Document pain, dyspnea, nausea, fatigue, or other symptom changes that may be contributing to the status change.
Record whether there are abnormal vital signs, acute distress, or other signs of instability requiring immediate follow-up.
Identify new or worsening risks such as falls, aspiration, dehydration, pressure injury, elopement, or infection.

Nutrition, Hydration, and Elimination

Document changes in appetite, meal intake, swallowing, feeding assistance needs, tube feeding tolerance, or diet consistency.
Record recent weight trend and whether the change is clinically significant.
Document signs of dehydration, fluid restriction issues, IV/enteral support changes, or other hydration concerns.
Document constipation, diarrhea, incontinence, retention, catheter issues, or other elimination changes.

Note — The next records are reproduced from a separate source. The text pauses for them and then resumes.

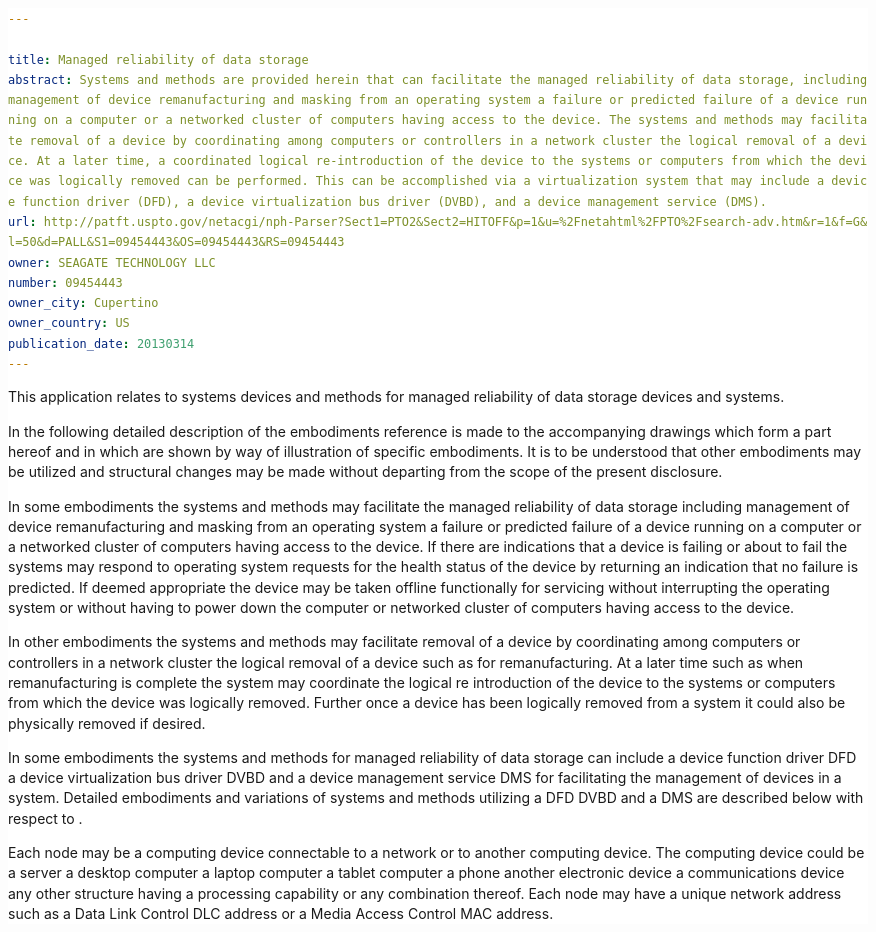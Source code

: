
 ```yaml
---

title: Managed reliability of data storage
abstract: Systems and methods are provided herein that can facilitate the managed reliability of data storage, including management of device remanufacturing and masking from an operating system a failure or predicted failure of a device running on a computer or a networked cluster of computers having access to the device. The systems and methods may facilitate removal of a device by coordinating among computers or controllers in a network cluster the logical removal of a device. At a later time, a coordinated logical re-introduction of the device to the systems or computers from which the device was logically removed can be performed. This can be accomplished via a virtualization system that may include a device function driver (DFD), a device virtualization bus driver (DVBD), and a device management service (DMS).
url: http://patft.uspto.gov/netacgi/nph-Parser?Sect1=PTO2&Sect2=HITOFF&p=1&u=%2Fnetahtml%2FPTO%2Fsearch-adv.htm&r=1&f=G&l=50&d=PALL&S1=09454443&OS=09454443&RS=09454443
owner: SEAGATE TECHNOLOGY LLC
number: 09454443
owner_city: Cupertino
owner_country: US
publication_date: 20130314
---
```

This application relates to systems devices and methods for managed reliability of data storage devices and systems.

In the following detailed description of the embodiments reference is made to the accompanying drawings which form a part hereof and in which are shown by way of illustration of specific embodiments. It is to be understood that other embodiments may be utilized and structural changes may be made without departing from the scope of the present disclosure.

In some embodiments the systems and methods may facilitate the managed reliability of data storage including management of device remanufacturing and masking from an operating system a failure or predicted failure of a device running on a computer or a networked cluster of computers having access to the device. If there are indications that a device is failing or about to fail the systems may respond to operating system requests for the health status of the device by returning an indication that no failure is predicted. If deemed appropriate the device may be taken offline functionally for servicing without interrupting the operating system or without having to power down the computer or networked cluster of computers having access to the device.

In other embodiments the systems and methods may facilitate removal of a device by coordinating among computers or controllers in a network cluster the logical removal of a device such as for remanufacturing. At a later time such as when remanufacturing is complete the system may coordinate the logical re introduction of the device to the systems or computers from which the device was logically removed. Further once a device has been logically removed from a system it could also be physically removed if desired.

In some embodiments the systems and methods for managed reliability of data storage can include a device function driver DFD a device virtualization bus driver DVBD and a device management service DMS for facilitating the management of devices in a system. Detailed embodiments and variations of systems and methods utilizing a DFD DVBD and a DMS are described below with respect to .

Each node may be a computing device connectable to a network or to another computing device. The computing device could be a server a desktop computer a laptop computer a tablet computer a phone another electronic device a communications device any other structure having a processing capability or any combination thereof. Each node may have a unique network address such as a Data Link Control DLC address or a Media Access Control MAC address.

Skin, Mobility, and Treatment Changes

Document new or worsening pressure injury, wound, skin tear, drainage, or healing progress.
Document changes in bed mobility, transfers, gait, balance, or need for assistive devices or assistance level.
Confirm any new orders, therapies, oxygen changes, isolation precautions, or other treatment changes were reviewed.
Document recent medication additions, discontinuations, dose changes, adverse effects, or medication refusal contributing to the status change.

Interdisciplinary Review and Care Plan Update

Confirm the change was routed for MDS review and assessment coordination as required.
Document notification of nursing, therapy, dietary, social services, and other relevant disciplines.
Determine whether the resident care plan needs revision based on the assessed change.
Record interventions initiated to address the change, such as monitoring, referrals, therapy evaluation, diet modification, or safety precautions.

Documentation Quality and Sign-Off

Confirm the narrative is supported by measurable findings, observed changes, and relevant clinical data rather than general statements.
Verify the assessment was completed by an appropriate licensed or qualified team member per facility policy.
Summarize any deficiencies, non-conformances, or follow-up actions needed to close the assessment loop.
Signature of the reviewer completing the inspection.